| WHAT TO PRODUCE |
Could you please transcribe the data exactly, without the pictures?

| EXTRACTED MATERIAL |
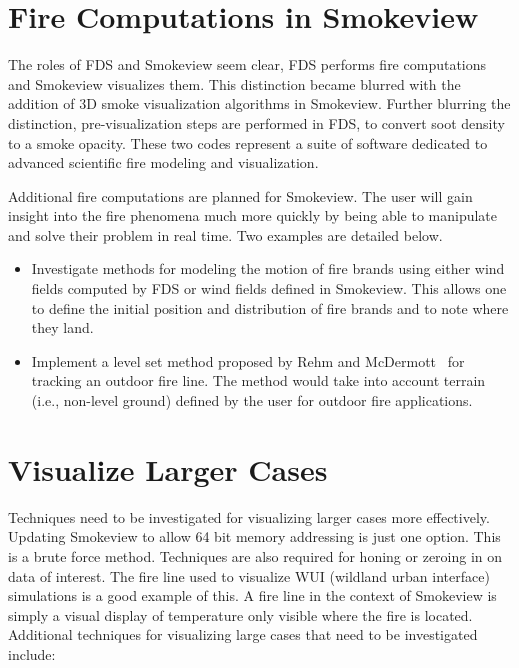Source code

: \documentclass[11pt,twoside]{book}
\begin{document}
%
%

\section{Fire Computations in Smokeview}
The roles of FDS and Smokeview seem clear, FDS performs fire
computations and Smokeview visualizes them. This distinction
became blurred with the addition of 3D smoke visualization
algorithms in Smokeview. Further blurring the distinction,
pre-visualization steps are performed in FDS, to convert soot
density to a smoke opacity. These two codes represent a suite of
software dedicated to advanced scientific fire modeling and
visualization.

Additional fire computations are planned for Smokeview.  The user
will gain insight into the fire phenomena much more quickly by
being able to manipulate and solve their problem in real time. Two
examples are detailed below.

\begin{itemize}
\item  Investigate methods for modeling the motion of fire brands
using either wind fields computed by FDS or wind fields defined in
Smokeview. This allows one to define the initial position and
distribution of fire brands and to note where they land.

\item Implement a level set method proposed by Rehm and
McDermott~\cite{Rehm:LevelSet} for tracking an outdoor fire line.  The
method would take into account terrain (i.e., non-level
ground) defined by the user for outdoor fire applications.
\end{itemize}

%
%

\section{Visualize Larger Cases}
Techniques need to be investigated for visualizing larger cases
more effectively.  Updating Smokeview to allow 64 bit memory
addressing is just one option.  This is a brute force method.
Techniques are also required for honing or zeroing in on data of
interest.  The fire line used to visualize WUI (wildland urban
interface) simulations is a good example of this.  A fire line in
the context of Smokeview is simply a visual display of temperature
only visible where the fire is located.  Additional techniques for
visualizing large cases that need to be investigated include:
\end{document}
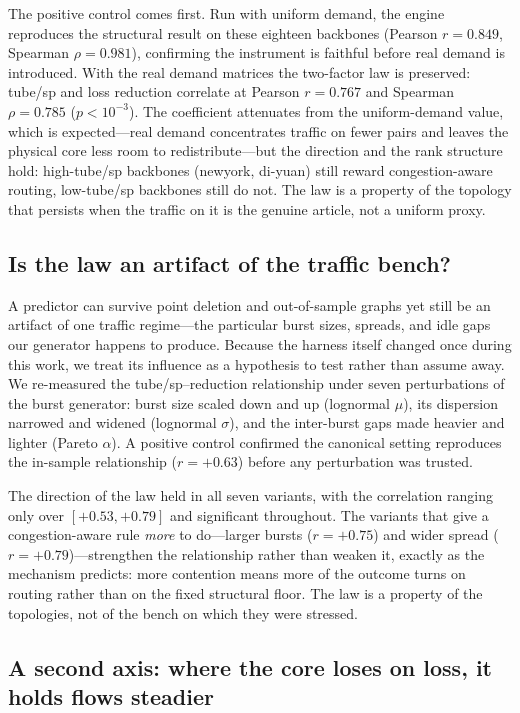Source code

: The positive control comes first. Run with uniform demand, the engine
reproduces the structural result on these eighteen backbones (Pearson
$r=0.849$, Spearman $\rho=0.981$), confirming the instrument is faithful before
real demand is introduced. With the real demand matrices the two-factor law is
preserved: tube/sp and loss reduction correlate at Pearson $r=0.767$ and
Spearman $\rho=0.785$ ($p<10^{-3}$). The coefficient attenuates from the
uniform-demand value, which is expected---real demand concentrates traffic on
fewer pairs and leaves the physical core less room to redistribute---but the
direction and the rank structure hold: high-tube/sp backbones (newyork,
di-yuan) still reward congestion-aware routing, low-tube/sp backbones still do
not. The law is a property of the topology that persists when the traffic on it
is the genuine article, not a uniform proxy.

\subsection{Is the law an artifact of the traffic bench?}
\label{sec:harness-robustness}

A predictor can survive point deletion and out-of-sample graphs yet still be an
artifact of one traffic regime---the particular burst sizes, spreads, and idle
gaps our generator happens to produce. Because the harness itself changed once
during this work, we treat its influence as a hypothesis to test rather than
assume away. We re-measured the tube/sp--reduction relationship under seven
perturbations of the burst generator: burst size scaled down and up (lognormal
$\mu$), its dispersion narrowed and widened (lognormal $\sigma$), and the
inter-burst gaps made heavier and lighter (Pareto $\alpha$). A positive control
confirmed the canonical setting reproduces the in-sample relationship
($r=+0.63$) before any perturbation was trusted.

The direction of the law held in all seven variants, with the correlation
ranging only over $[+0.53, +0.79]$ and significant throughout. The variants
that give a congestion-aware rule \emph{more} to do---larger bursts
($r=+0.75$) and wider spread ($r=+0.79$)---strengthen the relationship rather
than weaken it, exactly as the mechanism predicts: more contention means more
of the outcome turns on routing rather than on the fixed structural floor. The
law is a property of the topologies, not of the bench on which they were
stressed.

\subsection{A second axis: where the core loses on loss, it holds flows steadier}
\label{sec:stability}

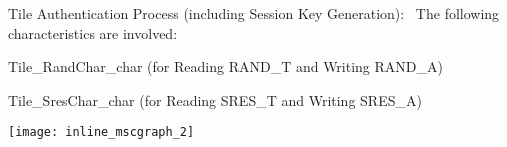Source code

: Tile Authentication Process (including Session Key Generation)\+:~\newline
 The following characteristics are involved\+:
\begin{DoxyItemize}
\item Tile\+\_\+\+Rand\+Char\+\_\+char (for Reading R\+A\+N\+D\+\_\+T and Writing R\+A\+N\+D\+\_\+A)
\item Tile\+\_\+\+Sres\+Char\+\_\+char (for Reading S\+R\+E\+S\+\_\+T and Writing S\+R\+E\+S\+\_\+A)
\end{DoxyItemize}


\begin{DoxyImageNoCaption}
  \mbox{\texttt{[image: inline\_mscgraph\_2]}}
\end{DoxyImageNoCaption}
 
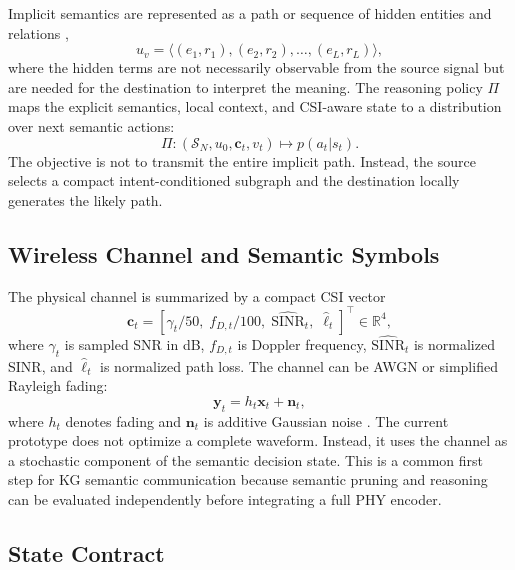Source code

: \documentclass[journal]{IEEEtran}
\newcommand{\SG}{\mathcal{S}}
\newcommand{\R}{\mathbb{R}}
\begin{document}
Implicit semantics are represented as a path or sequence of hidden entities and relations \cite{sun2026hierarchy,xiao2024reasoning},
\begin{equation}
u_v = \langle (e_1,r_1),(e_2,r_2),\ldots,(e_L,r_L)\rangle,
\end{equation}
where the hidden terms are not necessarily observable from the source signal but are needed for the destination to interpret the meaning. The reasoning policy $\Pi$ maps the explicit semantics, local context, and CSI-aware state to a distribution over next semantic actions:
\begin{equation}
\Pi: (\SG_N,u_0,\mathbf{c}_t,v_t)\mapsto p(a_t|s_t).
\end{equation}
The objective is not to transmit the entire implicit path. Instead, the source selects a compact intent-conditioned subgraph and the destination locally generates the likely path.

\subsection{Wireless Channel and Semantic Symbols}

The physical channel is summarized by a compact CSI vector
\begin{equation}
\mathbf{c}_t =
[\gamma_t/50,\; f_{D,t}/100,\; \widehat{\mathrm{SINR}}_t,\; \widehat{\ell}_t]^\top
\in\R^4,
\label{eq:csi_vector}
\end{equation}
where $\gamma_t$ is sampled SNR in dB, $f_{D,t}$ is Doppler frequency, $\widehat{\mathrm{SINR}}_t$ is normalized SINR, and $\widehat{\ell}_t$ is normalized path loss. The channel can be AWGN or simplified Rayleigh fading:
\begin{equation}
\mathbf{y}_t=h_t\mathbf{x}_t+\mathbf{n}_t,
\end{equation}
where $h_t$ denotes fading and $\mathbf{n}_t$ is additive Gaussian noise \cite{shannon1948mathematical,bourtsoulatze2019deep}. The current prototype does not optimize a complete waveform. Instead, it uses the channel as a stochastic component of the semantic decision state. This is a common first step for KG semantic communication because semantic pruning and reasoning can be evaluated independently before integrating a full PHY encoder.

\subsection{State Contract}
\end{document}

| FINISHED TASK |
Source code

: \documentclass[11pt,twoside]{book}
\begin{document}
%
%

\section{Fire Computations in Smokeview}
The roles of FDS and Smokeview seem clear, FDS performs fire
computations and Smokeview visualizes them. This distinction
became blurred with the addition of 3D smoke visualization
algorithms in Smokeview. Further blurring the distinction,
pre-visualization steps are performed in FDS, to convert soot
density to a smoke opacity. These two codes represent a suite of
software dedicated to advanced scientific fire modeling and
visualization.

Additional fire computations are planned for Smokeview.  The user
will gain insight into the fire phenomena much more quickly by
being able to manipulate and solve their problem in real time. Two
examples are detailed below.

\begin{itemize}
\item  Investigate methods for modeling the motion of fire brands
using either wind fields computed by FDS or wind fields defined in
Smokeview. This allows one to define the initial position and
distribution of fire brands and to note where they land.

\item Implement a level set method proposed by Rehm and
McDermott~\cite{Rehm:LevelSet} for tracking an outdoor fire line.  The
method would take into account terrain (i.e., non-level
ground) defined by the user for outdoor fire applications.
\end{itemize}

%
%

\section{Visualize Larger Cases}
Techniques need to be investigated for visualizing larger cases
more effectively.  Updating Smokeview to allow 64 bit memory
addressing is just one option.  This is a brute force method.
Techniques are also required for honing or zeroing in on data of
interest.  The fire line used to visualize WUI (wildland urban
interface) simulations is a good example of this.  A fire line in
the context of Smokeview is simply a visual display of temperature
only visible where the fire is located.  Additional techniques for
visualizing large cases that need to be investigated include:
\end{document}
Source code

: The positive control comes first. Run with uniform demand, the engine
reproduces the structural result on these eighteen backbones (Pearson
$r=0.849$, Spearman $\rho=0.981$), confirming the instrument is faithful before
real demand is introduced. With the real demand matrices the two-factor law is
preserved: tube/sp and loss reduction correlate at Pearson $r=0.767$ and
Spearman $\rho=0.785$ ($p<10^{-3}$). The coefficient attenuates from the
uniform-demand value, which is expected---real demand concentrates traffic on
fewer pairs and leaves the physical core less room to redistribute---but the
direction and the rank structure hold: high-tube/sp backbones (newyork,
di-yuan) still reward congestion-aware routing, low-tube/sp backbones still do
not. The law is a property of the topology that persists when the traffic on it
is the genuine article, not a uniform proxy.

\subsection{Is the law an artifact of the traffic bench?}
\label{sec:harness-robustness}

A predictor can survive point deletion and out-of-sample graphs yet still be an
artifact of one traffic regime---the particular burst sizes, spreads, and idle
gaps our generator happens to produce. Because the harness itself changed once
during this work, we treat its influence as a hypothesis to test rather than
assume away. We re-measured the tube/sp--reduction relationship under seven
perturbations of the burst generator: burst size scaled down and up (lognormal
$\mu$), its dispersion narrowed and widened (lognormal $\sigma$), and the
inter-burst gaps made heavier and lighter (Pareto $\alpha$). A positive control
confirmed the canonical setting reproduces the in-sample relationship
($r=+0.63$) before any perturbation was trusted.

The direction of the law held in all seven variants, with the correlation
ranging only over $[+0.53, +0.79]$ and significant throughout. The variants
that give a congestion-aware rule \emph{more} to do---larger bursts
($r=+0.75$) and wider spread ($r=+0.79$)---strengthen the relationship rather
than weaken it, exactly as the mechanism predicts: more contention means more
of the outcome turns on routing rather than on the fixed structural floor. The
law is a property of the topologies, not of the bench on which they were
stressed.

\subsection{A second axis: where the core loses on loss, it holds flows steadier}
\label{sec:stability}

Source code

: Tile Authentication Process (including Session Key Generation)\+:~\newline
 The following characteristics are involved\+:
\begin{DoxyItemize}
\item Tile\+\_\+\+Rand\+Char\+\_\+char (for Reading R\+A\+N\+D\+\_\+T and Writing R\+A\+N\+D\+\_\+A)
\item Tile\+\_\+\+Sres\+Char\+\_\+char (for Reading S\+R\+E\+S\+\_\+T and Writing S\+R\+E\+S\+\_\+A)
\end{DoxyItemize}


\begin{DoxyImageNoCaption}
  \mbox{\texttt{[image: inline\_mscgraph\_2]}}
\end{DoxyImageNoCaption}
 
Source code

: \documentclass[journal]{IEEEtran}
\newcommand{\SG}{\mathcal{S}}
\newcommand{\R}{\mathbb{R}}
\begin{document}
Implicit semantics are represented as a path or sequence of hidden entities and relations \cite{sun2026hierarchy,xiao2024reasoning},
\begin{equation}
u_v = \langle (e_1,r_1),(e_2,r_2),\ldots,(e_L,r_L)\rangle,
\end{equation}
where the hidden terms are not necessarily observable from the source signal but are needed for the destination to interpret the meaning. The reasoning policy $\Pi$ maps the explicit semantics, local context, and CSI-aware state to a distribution over next semantic actions:
\begin{equation}
\Pi: (\SG_N,u_0,\mathbf{c}_t,v_t)\mapsto p(a_t|s_t).
\end{equation}
The objective is not to transmit the entire implicit path. Instead, the source selects a compact intent-conditioned subgraph and the destination locally generates the likely path.

\subsection{Wireless Channel and Semantic Symbols}

The physical channel is summarized by a compact CSI vector
\begin{equation}
\mathbf{c}_t =
[\gamma_t/50,\; f_{D,t}/100,\; \widehat{\mathrm{SINR}}_t,\; \widehat{\ell}_t]^\top
\in\R^4,
\label{eq:csi_vector}
\end{equation}
where $\gamma_t$ is sampled SNR in dB, $f_{D,t}$ is Doppler frequency, $\widehat{\mathrm{SINR}}_t$ is normalized SINR, and $\widehat{\ell}_t$ is normalized path loss. The channel can be AWGN or simplified Rayleigh fading:
\begin{equation}
\mathbf{y}_t=h_t\mathbf{x}_t+\mathbf{n}_t,
\end{equation}
where $h_t$ denotes fading and $\mathbf{n}_t$ is additive Gaussian noise \cite{shannon1948mathematical,bourtsoulatze2019deep}. The current prototype does not optimize a complete waveform. Instead, it uses the channel as a stochastic component of the semantic decision state. This is a common first step for KG semantic communication because semantic pruning and reasoning can be evaluated independently before integrating a full PHY encoder.

\subsection{State Contract}
\end{document}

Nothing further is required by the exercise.